## WORK ITEM
Look through the entries for the string "null", and copy each line that holds it.

## GIVEN ENTRIES
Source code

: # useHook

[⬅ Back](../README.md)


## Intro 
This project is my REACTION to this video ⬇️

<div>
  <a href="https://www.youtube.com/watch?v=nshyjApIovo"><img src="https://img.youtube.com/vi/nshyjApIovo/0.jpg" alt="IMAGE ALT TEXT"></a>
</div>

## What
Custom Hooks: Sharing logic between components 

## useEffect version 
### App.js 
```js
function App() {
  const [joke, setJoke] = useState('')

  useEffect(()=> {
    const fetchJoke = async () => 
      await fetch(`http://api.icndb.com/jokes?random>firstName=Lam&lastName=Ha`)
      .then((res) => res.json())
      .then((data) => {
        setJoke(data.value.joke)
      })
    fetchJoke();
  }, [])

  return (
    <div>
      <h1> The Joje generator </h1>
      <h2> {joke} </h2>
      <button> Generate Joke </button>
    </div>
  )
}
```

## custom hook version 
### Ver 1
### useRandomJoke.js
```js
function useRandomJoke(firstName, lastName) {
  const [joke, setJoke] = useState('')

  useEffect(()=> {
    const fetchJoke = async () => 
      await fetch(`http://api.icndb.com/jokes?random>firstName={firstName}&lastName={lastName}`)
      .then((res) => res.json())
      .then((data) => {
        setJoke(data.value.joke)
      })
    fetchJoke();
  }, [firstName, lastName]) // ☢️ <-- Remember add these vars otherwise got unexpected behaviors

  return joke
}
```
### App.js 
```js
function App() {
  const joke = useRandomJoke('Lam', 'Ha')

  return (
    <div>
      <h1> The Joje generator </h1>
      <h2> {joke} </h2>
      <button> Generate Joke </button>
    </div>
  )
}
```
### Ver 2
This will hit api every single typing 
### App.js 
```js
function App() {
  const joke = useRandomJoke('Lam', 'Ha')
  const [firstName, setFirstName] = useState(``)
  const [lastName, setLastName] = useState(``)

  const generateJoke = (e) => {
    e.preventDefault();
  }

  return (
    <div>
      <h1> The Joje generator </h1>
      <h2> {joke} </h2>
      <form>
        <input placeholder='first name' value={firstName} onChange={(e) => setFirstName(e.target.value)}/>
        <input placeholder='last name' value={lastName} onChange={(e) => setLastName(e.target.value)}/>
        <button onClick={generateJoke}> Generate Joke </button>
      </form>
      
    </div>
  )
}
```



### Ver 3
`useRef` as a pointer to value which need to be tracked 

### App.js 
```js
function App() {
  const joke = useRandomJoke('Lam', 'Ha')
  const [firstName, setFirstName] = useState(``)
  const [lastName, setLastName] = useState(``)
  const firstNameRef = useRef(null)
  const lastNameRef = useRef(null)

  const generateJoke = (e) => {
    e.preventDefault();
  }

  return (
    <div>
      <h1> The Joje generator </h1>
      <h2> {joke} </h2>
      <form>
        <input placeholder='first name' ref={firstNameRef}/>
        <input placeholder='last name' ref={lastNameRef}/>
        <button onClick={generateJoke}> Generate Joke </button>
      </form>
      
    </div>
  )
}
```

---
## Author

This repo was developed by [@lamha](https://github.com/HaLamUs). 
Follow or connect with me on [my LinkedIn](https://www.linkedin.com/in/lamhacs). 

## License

## WRITTEN ANSWER
  const firstNameRef = useRef(null)
  const lastNameRef = useRef(null)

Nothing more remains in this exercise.